Question

Enumerate the reactions of D-glucose which cannot be explained by its open chain structure.

Answer 1

(1) Aldehydes give 2, 4-DNP test, Schiff’s test, and react with NaHSO₄ to form the hydrogen sulphite addition product. However, glucose does not undergo these reactions.

(2) The pentaacetate of glucose does not react with hydroxylamine. This indicates that a free −CHO group is absent from glucose.

(3) Glucose exists in two crystalline forms − ∝ andβ. The ∝-form (m.p. = 419 K) crystallises from a concentrated solution of glucose at 303 K and the β-form (m.p = 423 K) crystallises from a hot and saturated aqueous solution at 371 K. This behaviour cannot be explained by the open chain structure of glucose.

Answer 2

D (+) – glucose does not undergo certain characteristic reactions of aldehydes, e.g., glucose does not form NaHSO3 addition product.

Glucose reacts with NH2OH to form an oxime but glucose pentaacetate does not. This implies that the aldehydic group is absent in glucose pentaacetate.

D – (+) – glucose exists in two stereoisomeric forms, i.e., α -glucose and β-glucose.

Both α – D – glucose and β – D – glucose undergo mutarotation in aqueous solution. Although the crystalline forms of α- and β -D (+) – glucose are quite stable in aqueous solution but each form slowly changes into an equilibrium mixture of both.
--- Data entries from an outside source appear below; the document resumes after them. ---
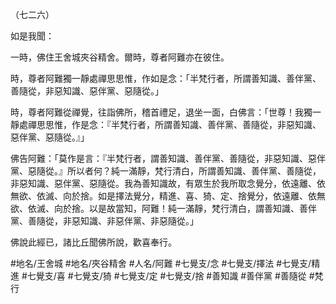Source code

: （七二六）

如是我聞：

一時，佛住王舍城夾谷精舍。爾時，尊者阿難亦在彼住。

時，尊者阿難獨一靜處禪思思惟，作如是念：「半梵行者，所謂善知識、善伴黨、善隨從，非惡知識、惡伴黨、惡隨從。」

時，尊者阿難從禪覺，往詣佛所，稽首禮足，退坐一面，白佛言：「世尊！我獨一靜處禪思思惟，作是念：『半梵行者，所謂善知識、善伴黨、善隨從，非惡知識、惡伴黨、惡隨從。』」

佛告阿難：「莫作是言：『半梵行者，謂善知識、善伴黨、善隨從，非惡知識、惡伴黨、惡隨從。』所以者何？純一滿靜，梵行清白，所謂善知識、善伴黨、善隨從，非惡知識、惡伴黨、惡隨從。我為善知識故，有眾生於我所取念覺分，依遠離、依無欲、依滅、向於捨。如是擇法覺分，精進、喜、猗、定、捨覺分，依遠離、依無欲、依滅、向於捨。以是故當知，阿難！純一滿靜，梵行清白，謂善知識、善伴黨、善隨從，非惡知識、非惡伴黨、非惡隨從。」

佛說此經已，諸比丘聞佛所說，歡喜奉行。

#地名/王舍城
#地名/夾谷精舍
#人名/阿難
#七覺支/念
#七覺支/擇法
#七覺支/精進
#七覺支/喜
#七覺支/猗
#七覺支/定
#七覺支/捨
#善知識
#善伴黨
#善隨從
#梵行
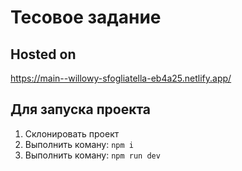 # Тесовое задание

## Hosted on 
https://main--willowy-sfogliatella-eb4a25.netlify.app/

## Для запуска проекта

1. Склонировать проект
2. Выполнить коману: `npm i`
3. Выполнить коману: `npm run dev`
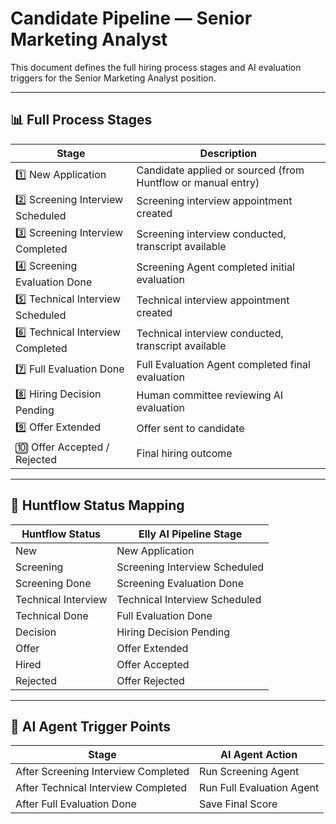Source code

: # Candidate Pipeline — Senior Marketing Analyst

This document defines the full hiring process stages and AI evaluation triggers for the Senior Marketing Analyst position.

---

## 📊 Full Process Stages

| Stage | Description |
|-------|-------------|
| 1️⃣ New Application | Candidate applied or sourced (from Huntflow or manual entry) |
| 2️⃣ Screening Interview Scheduled | Screening interview appointment created |
| 3️⃣ Screening Interview Completed | Screening interview conducted, transcript available |
| 4️⃣ Screening Evaluation Done | Screening Agent completed initial evaluation |
| 5️⃣ Technical Interview Scheduled | Technical interview appointment created |
| 6️⃣ Technical Interview Completed | Technical interview conducted, transcript available |
| 7️⃣ Full Evaluation Done | Full Evaluation Agent completed final evaluation |
| 8️⃣ Hiring Decision Pending | Human committee reviewing AI evaluation |
| 9️⃣ Offer Extended | Offer sent to candidate |
| 🔟 Offer Accepted / Rejected | Final hiring outcome |

---

## 🔄 Huntflow Status Mapping

| Huntflow Status | Elly AI Pipeline Stage |
|------------------|------------------------|
| New | New Application |
| Screening | Screening Interview Scheduled |
| Screening Done | Screening Evaluation Done |
| Technical Interview | Technical Interview Scheduled |
| Technical Done | Full Evaluation Done |
| Decision | Hiring Decision Pending |
| Offer | Offer Extended |
| Hired | Offer Accepted |
| Rejected | Offer Rejected |

---

## 🤖 AI Agent Trigger Points

| Stage | AI Agent Action |
|-------|-------------------|
| After Screening Interview Completed | Run Screening Agent |
| After Technical Interview Completed | Run Full Evaluation Agent |
| After Full Evaluation Done | Save Final Score |
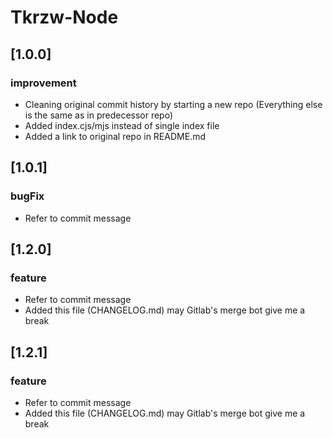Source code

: # Tkrzw-Node

## [1.0.0]
### improvement
- Cleaning original commit history by starting a new repo (Everything else is the same as in predecessor repo)
- Added index.cjs/mjs instead of single index file
- Added a link to original repo in README.md
## [1.0.1]
### bugFix
- Refer to commit message
## [1.2.0]
### feature
- Refer to commit message
- Added this file (CHANGELOG.md) may Gitlab's merge bot give me a break
## [1.2.1]
### feature
- Refer to commit message
- Added this file (CHANGELOG.md) may Gitlab's merge bot give me a break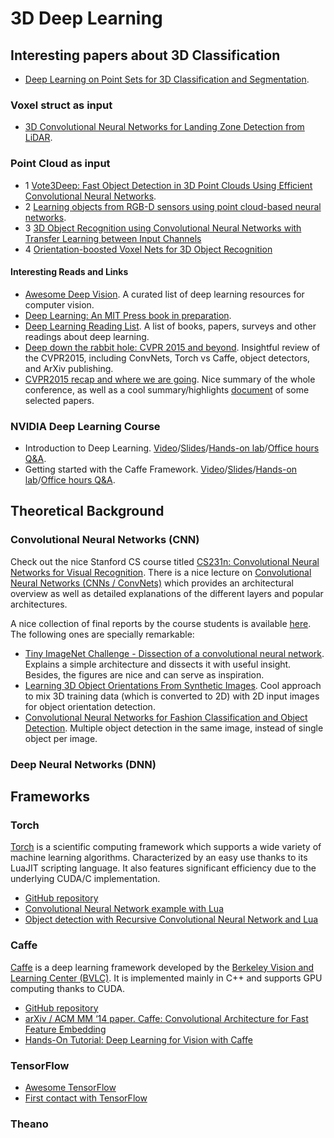 # 3D Deep Learning


## Interesting papers about 3D Classification

- [Deep Learning on Point Sets for 3D Classification and Segmentation](https://web.stanford.edu/class/cs331b/projects/qi.pdf).

### Voxel struct as input
- [3D Convolutional Neural Networks for Landing Zone Detection from LiDAR](https://www.ri.cmu.edu/pub_files/2015/3/maturana-root.pdf).

### Point Cloud as input
- 1 [Vote3Deep: Fast Object Detection in 3D Point Clouds Using Efficient Convolutional Neural Networks](https://arxiv.org/pdf/1609.06666v1.pdf).
- 2 [Learning objects from RGB-D sensors using point cloud-based neural networks](https://www2.informatik.uni-hamburg.de/wtm/ps/Borghetti_ESANN_2015.pdf).
- 3 [3D Object Recognition using Convolutional Neural Networks with Transfer Learning between Input Channels](http://www.di.ubi.pt/~lfbaa/pubs/ias-13.pdf)
- 4 [Orientation-boosted Voxel Nets for 3D Object Recognition](https://arxiv.org/pdf/1604.03351.pdf)


#### Interesting Reads and Links

- [Awesome Deep Vision](https://github.com/kjw0612/awesome-deep-vision). A curated list of deep learning resources for computer vision.
- [Deep Learning: An MIT Press book in preparation](http://www.iro.umontreal.ca/~bengioy/dlbook/).
- [Deep Learning Reading List](http://deeplearning.net/reading-list/). A list of books, papers, surveys and other readings about deep learning.
- [Deep down the rabbit hole: CVPR 2015 and beyond](http://www.computervisionblog.com/2015/06/deep-down-rabbit-hole-cvpr-2015-and.html). Insightful review of the CVPR2015, including ConvNets, Torch vs Caffe, object detectors, and ArXiv publishing.
- [CVPR2015 recap and where we are going](http://zoyathinks.blogspot.com.es/2015/06/cvpr-recap-and-where-were-going.html). Nice summary of the whole conference, as well as a cool summary/highlights [document](http://web.mit.edu/zoya/www/CVPR2015brief.pdf) of some selected papers.

### NVIDIA Deep Learning Course

- Introduction to Deep Learning. [Video](https://www.youtube.com/watch?v=6eBpjEdgSm0)/[Slides](http://on-demand.gputechconf.com/gtc/2015/webinar/deep-learning-course/intro-to-deep-learning.pdf)/[Hands-on lab](https://nvidia.qwiklab.com/focuses/preview/102)/[Office hours Q&A](http://on-demand.gputechconf.com/gtc/2015/webinar/deep-learning-course/intro-to-deep-learning-questions-answers.pdf).
- Getting started with the Caffe Framework. [Video](https://www.youtube.com/watch?v=rvMVqPsXL10)/[Slides](http://on-demand.gputechconf.com/gtc/2015/webinar/deep-learning-course/getting-started-with-caffe.pdf)/[Hands-on lab](https://nvidia.qwiklab.com/focuses/preview/136)/[Office hours Q&A](http://on-demand.gputechconf.com/gtc/2015/webinar/deep-learning-course/getting-started-with-caffe-questions-answers.pdf).

## Theoretical Background

### Convolutional Neural Networks (CNN)

Check out the nice Stanford CS course titled [CS231n: Convolutional Neural Networks for Visual Recognition](http://cs231n.github.io/). There is a nice lecture on [Convolutional Neural Networks (CNNs / ConvNets)](http://cs231n.github.io/convolutional-networks/) which provides an architectural overview as well as detailed explanations of the different layers and popular architectures.

A nice collection of final reports by the course students is available [here](http://cs231n.stanford.edu/reports.html). The following ones are specially remarkable:

- [Tiny ImageNet Challenge - Dissection of a convolutional neural network](http://cs231n.stanford.edu/reports/jbboin_finalreport.pdf). Explains a simple architecture and dissects it with useful insight. Besides, the figures are nice and can serve as inspiration.
- [Learning 3D Object Orientations From Synthetic Images](http://cs231n.stanford.edu/reports/rqi_final_report.pdf). Cool approach to mix 3D training data (which is converted to 2D) with 2D input images for object orientation detection.
- [Convolutional Neural Networks for Fashion Classification and Object Detection](http://cs231n.stanford.edu/reports/BLAO_KJAG_CS231N_FinalPaperFashionClassification.pdf). Multiple object detection in the same image, instead of single object per image.

### Deep Neural Networks (DNN)

## Frameworks

### Torch

[Torch](http://torch.ch/) is a scientific computing framework which supports a wide variety of machine learning algorithms. Characterized by an easy use thanks to its LuaJIT scripting language. It also features significant efficiency due to the underlying CUDA/C implementation.

- [GitHub repository](https://github.com/torch/torch7)
- [Convolutional Neural Network example with Lua](https://github.com/nicholas-leonard/dp/blob/master/examples/convolutionneuralnetwork.lua)
- [Object detection with Recursive Convolutional Neural Network and Lua](https://github.com/fmassa/object-detection.torch)

### Caffe

[Caffe](https://github.com/BVLC/caffe/) is a deep learning framework developed by the [Berkeley Vision and Learning Center (BVLC)](http://bvlc.eecs.berkeley.edu/). It is implemented mainly in C++ and supports GPU computing thanks to CUDA.

- [GitHub repository](https://github.com/BVLC/caffe/)
- [arXiv / ACM MM ‘14 paper. Caffe: Convolutional Architecture for Fast Feature Embedding](http://arxiv.org/abs/1408.5093)
- [Hands-On Tutorial: Deep Learning for Vision with Caffe](https://docs.google.com/presentation/d/1UeKXVgRvvxg9OUdh_UiC5G71UMscNPlvArsWER41PsU/edit#slide=id.p)

### TensorFlow

- [Awesome TensorFlow](https://github.com/jtoy/awesome-tensorflow)
- [First contact with TensorFlow](http://jorditorres.org/first-contact-with-tensorflow/)

### Theano
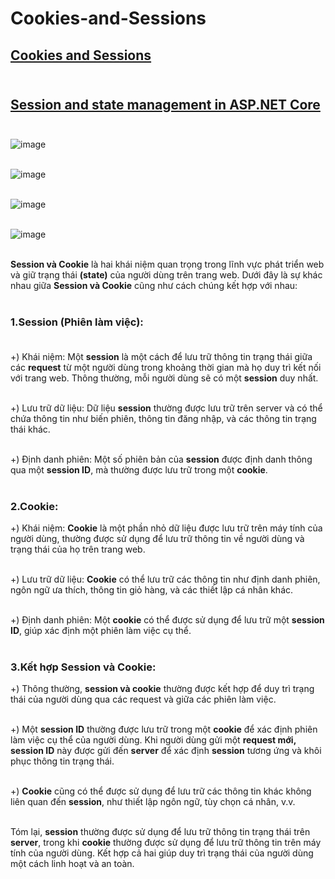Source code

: # Cookies-and-Sessions
## [Cookies and Sessions](https://web.stanford.edu/~ouster/cgi-bin/cs142-fall10/lecture.php?topic=cookie) <br><br>
## [Session and state management in ASP.NET Core](https://learn.microsoft.com/en-us/aspnet/core/fundamentals/app-state?view=aspnetcore-8.0) <br><br>

![image](https://github.com/Experimenters1/Cookies-and-Sessions/assets/64000769/b0c835da-b2c5-47bc-8709-962444b25c5d) <br><br>


![image](https://github.com/Experimenters1/Cookies-and-Sessions/assets/64000769/47d57bb5-51c4-44d9-ad39-220c7174d254) <br><br>

![image](https://github.com/Experimenters1/Cookies-and-Sessions/assets/64000769/0c0f3625-d580-4bfe-a949-493c7c75f2ad) <br><br>

![image](https://github.com/Experimenters1/Cookies-and-Sessions/assets/64000769/6e4f7d72-dc13-4d57-8c66-402f169dbc8f) <br><br>



**Session và Cookie** là hai khái niệm quan trọng trong lĩnh vực phát triển web và giữ trạng thái **(state)** của người dùng trên trang web. Dưới đây là sự khác nhau giữa **Session và Cookie** cũng như cách chúng kết hợp với nhau: <br><br>


### 1.Session (Phiên làm việc): <br><br>

+) Khái niệm: Một **session** là một cách để lưu trữ thông tin trạng thái giữa các **request** từ một người dùng trong khoảng thời gian mà họ duy trì kết nối với trang web. Thông thường, mỗi người dùng sẽ có một **session** duy nhất. <br><br>

+) Lưu trữ dữ liệu: Dữ liệu **session** thường được lưu trữ trên server và có thể chứa thông tin như biến phiên, thông tin đăng nhập, và các thông tin trạng thái khác.<br><br>

+) Định danh phiên: Một số phiên bản của **session** được định danh thông qua một **session ID**, mà thường được lưu trữ trong một **cookie**.<br><br>

### 2.Cookie:

+) Khái niệm: **Cookie** là một phần nhỏ dữ liệu được lưu trữ trên máy tính của người dùng, thường được sử dụng để lưu trữ thông tin về người dùng và trạng thái của họ trên trang web.<br><br>

+) Lưu trữ dữ liệu: **Cookie** có thể lưu trữ các thông tin như định danh phiên, ngôn ngữ ưa thích, thông tin giỏ hàng, và các thiết lập cá nhân khác. <br><br>

+) Định danh phiên: Một **cookie** có thể được sử dụng để lưu trữ một **session ID**, giúp xác định một phiên làm việc cụ thể.<br><br>

### 3.Kết hợp Session và Cookie:

 +) Thông thường, **session và cookie** thường được kết hợp để duy trì trạng thái của người dùng qua các request và giữa các phiên làm việc.<br><br>

 +) Một **session ID** thường được lưu trữ trong một **cookie** để xác định phiên làm việc cụ thể của người dùng. Khi người dùng gửi một **request mới, session ID** này được gửi đến **server** để xác định **session** tương ứng và khôi phục thông tin trạng thái. <br><br>

 +) **Cookie** cũng có thể được sử dụng để lưu trữ các thông tin khác không liên quan đến **session**, như thiết lập ngôn ngữ, tùy chọn cá nhân, v.v. <br><br>

Tóm lại, **session** thường được sử dụng để lưu trữ thông tin trạng thái trên **server**, trong khi **cookie** thường được sử dụng để lưu trữ thông tin trên máy tính của người dùng. Kết hợp cả hai giúp duy trì trạng thái của người dùng một cách linh hoạt và an toàn.<br><br> 

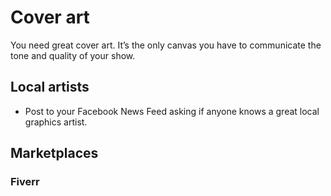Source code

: # Cover art

You need great cover art. It’s the only canvas you have to communicate the tone and quality of your show.

## Local artists

* Post to your Facebook News Feed asking if anyone knows a great local graphics artist.

## Marketplaces

### Fiverr

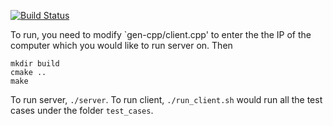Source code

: [![Build Status](https://travis-ci.org/zizhengwu/RPC-Based_Proxy_Server.svg?branch=master)](https://travis-ci.org/zizhengwu/RPC-Based_Proxy_Server)

To run, you need to modify `gen-cpp/client.cpp' to enter the the IP of the computer which you would like to run server on. Then

    mkdir build
    cmake ..
    make

To run server, `./server`. To run client, `./run_client.sh` would run all the test cases under the folder `test_cases`.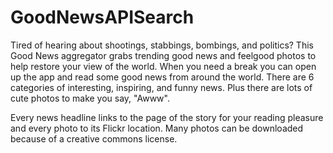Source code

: # GoodNewsAPISearch

Tired of hearing about shootings, stabbings, bombings, and politics? This Good News aggregator grabs trending good news and feelgood photos to help restore your view of the world. When you need a break you can open up the app and read some good news from around the world. There are 6 categories of interesting, inspiring, and funny news. Plus there are lots of cute photos to make you say, "Awww". 

Every news headline links to the page of the story for your reading pleasure and every photo to its Flickr location. Many photos can be downloaded because of a creative commons license.

 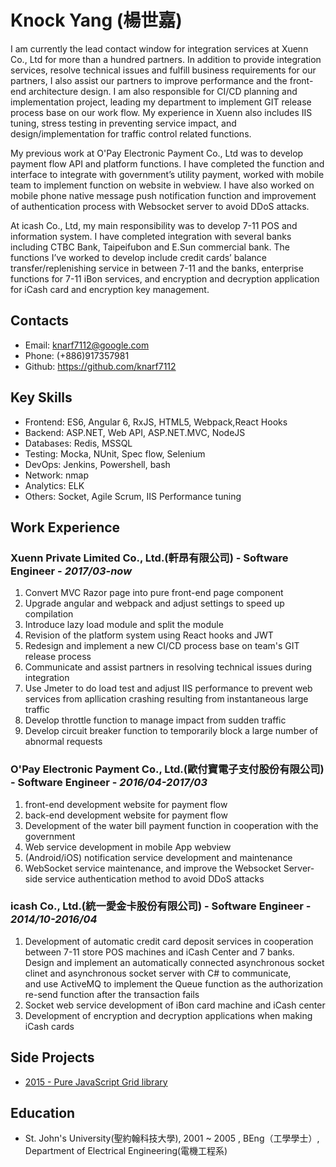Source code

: # Knock Yang (楊世嘉)

I am currently the lead contact window for integration services at Xuenn Co., Ltd for more than a hundred partners. In addition to provide integration services, resolve technical issues and fulfill business requirements for our partners, I also assist our partners to improve performance and the front-end architecture design. I am also responsible for CI/CD planning and implementation project, leading my department to implement GIT release process base on our work flow. My experience in Xuenn also includes IIS tuning, stress testing in preventing service impact, and design/implementation for traffic control related functions.

My previous work at O'Pay Electronic Payment Co., Ltd was to develop payment flow API and platform functions.
I have completed the function and interface to integrate with government’s utility payment, worked with mobile team to implement function on website in webview. I have also worked on mobile phone native message push notification function and improvement of authentication process with Websocket server to avoid DDoS attacks.

At icash Co., Ltd, my main responsibility was to develop 7-11 POS and information system. I have completed integration with several banks including CTBC Bank, Taipeifubon and E.Sun commercial bank. The functions I’ve worked to develop include credit cards’ balance transfer/replenishing service in between 7-11 and the banks, enterprise functions for 7-11 iBon services, and encryption and decryption application for iCash card and encryption key management.

## Contacts

- Email: knarf7112@google.com
- Phone: (+886)917357981
- Github: <https://github.com/knarf7112>

## Key Skills

- Frontend: ES6, Angular 6, RxJS, HTML5, Webpack,React Hooks
- Backend: ASP.NET, Web API, ASP.NET.MVC, NodeJS
- Databases: Redis, MSSQL
- Testing: Mocka, NUnit, Spec flow, Selenium
- DevOps: Jenkins, Powershell, bash
- Network: nmap
- Analytics: ELK
- Others: Socket, Agile Scrum, IIS Performance tuning

## Work Experience

### Xuenn Private Limited Co., Ltd.(軒昂有限公司) - Software Engineer - _2017/03-now_
  1. Convert MVC Razor page into pure front-end page component
  2. Upgrade angular and webpack and adjust settings to speed up compilation
  3. Introduce lazy load module and split the module
  4. Revision of the platform system using React hooks and JWT
  5. Redesign and implement a new CI/CD process base on team's GIT release process
  6. Communicate and assist partners in resolving technical issues during integration
  7. Use Jmeter to do load test and adjust IIS performance to prevent web services from apllication crashing resulting from instantaneous large traffic
  8. Develop throttle function to manage impact from sudden traffic
  9. Develop circuit breaker function to temporarily block a large number of abnormal requests

###  O'Pay Electronic Payment Co., Ltd.(歐付寶電子支付股份有限公司) - Software Engineer - _2016/04-2017/03_
  1. front-end development website for payment flow
  2. back-end development website for payment flow
  3. Development of the water bill payment function in cooperation with the government
  4. Web service development in mobile App webview
  5. (Android/iOS) notification service development and maintenance
  6. WebSocket service maintenance, and improve the Websocket Server-side service authentication method to avoid DDoS attacks

### icash Co., Ltd.(統一愛金卡股份有限公司) - Software Engineer - _2014/10-2016/04_
  1. Development of automatic credit card deposit services in cooperation between 7-11 store POS machines and iCash Center and 7 banks.  
     Design and implement an automatically connected asynchronous socket clinet and asynchronous socket server with C# to communicate,  
     and use ActiveMQ to implement the Queue function as the authorization re-send function after the transaction fails
  2. Socket web service development of iBon card machine and iCash center
  3. Development of encryption and decryption applications when making iCash cards


## Side Projects

- [2015 - Pure JavaScript Grid library](https://knarf7112.github.io/)

## Education

- St. John's University(聖約翰科技大學), 2001 ~ 2005 , BEng（工學學士）, Department of Electrical Engineering(電機工程系)


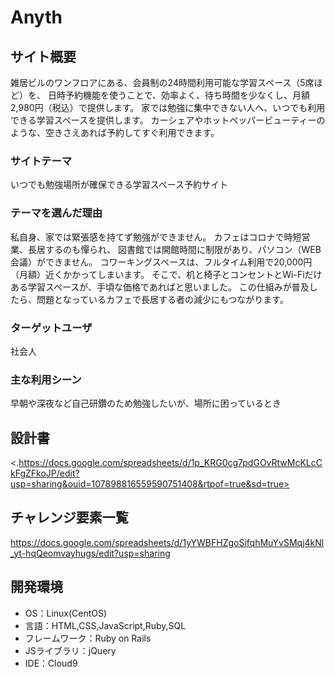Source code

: # Anyth

## サイト概要
雑居ビルのワンフロアにある、会員制の24時間利用可能な学習スペース（5席ほど）を、
日時予約機能を使うことで、効率よく、待ち時間を少なくし、月額2,980円（税込）で提供します。
家では勉強に集中できない人へ、いつでも利用できる学習スペースを提供します。
カーシェアやホットペッパービューティーのような、空きさえあれば予約してすぐ利用できます。

### サイトテーマ
いつでも勉強場所が確保できる学習スペース予約サイト

### テーマを選んだ理由
私自身、家では緊張感を持てず勉強ができません。
カフェはコロナで時短営業、長居するのも憚られ、
図書館では開館時間に制限があり、パソコン（WEB会議）ができません。
コワーキングスペースは、フルタイム利用で20,000円（月額）近くかかってしまいます。
そこで、机と椅子とコンセントとWi-Fiだけある学習スペースが、手頃な価格であればと思いました。
この仕組みが普及したら、問題となっているカフェで長居する者の減少にもつながります。

### ターゲットユーザ
社会人

### 主な利用シーン
早朝や深夜など自己研鑽のため勉強したいが、場所に困っているとき

## 設計書
<.https://docs.google.com/spreadsheets/d/1p_KRG0cg7pdGOvRtwMcKLcCkFgZFkoJP/edit?usp=sharing&ouid=107898816559590751408&rtpof=true&sd=true>

## チャレンジ要素一覧
<https://docs.google.com/spreadsheets/d/1yYWBFHZgoSifqhMuYvSMqj4kNl_yt-hqQeomvayhugs/edit?usp=sharing>

## 開発環境
- OS：Linux(CentOS)
- 言語：HTML,CSS,JavaScript,Ruby,SQL
- フレームワーク：Ruby on Rails
- JSライブラリ：jQuery
- IDE：Cloud9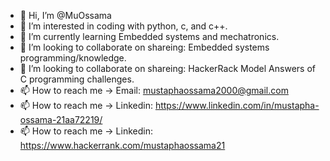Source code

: - 👋 Hi, I’m @MuOssama
- 👀 I’m interested in coding with python, c, and c++.
- 🌱 I’m currently learning Embedded systems and mechatronics.
- 💞️ I’m looking to collaborate on shareing: Embedded systems programming/knowledge. 
- 💞️ I’m looking to collaborate on shareing: HackerRack Model Answers of C programming challenges. 
- 📫 How to reach me -> Email: mustaphaossama2000@gmail.com
- 📫 How to reach me -> Linkedin: https://www.linkedin.com/in/mustapha-ossama-21aa72219/ 
- 📫 How to reach me -> Linkedin: https://www.hackerrank.com/mustaphaossama21


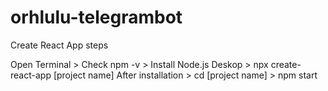 # orhlulu-telegrambot

Create React App steps

Open Terminal > Check npm -v > Install Node.js
Deskop > npx create-react-app [project name]
After installation > cd [project name] > npm start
D (+) – glucose forms two isomeric methyl glucosides. Aldehydes normally react with two moles of methanol per mole of the aldehyde to form an acetal but D (+) – glucose when treated with methanol in presence of dry HCl gas, reacts with only one mole of methanol per mole of glucose to form a mixture of two methyl D – glucosides i. e., methyl – α – D – glucoside (melting point 43 8 K, specific rotation +158°) and methyl – β – D – glucoside (melting point 308 K, specific rotation – 33°).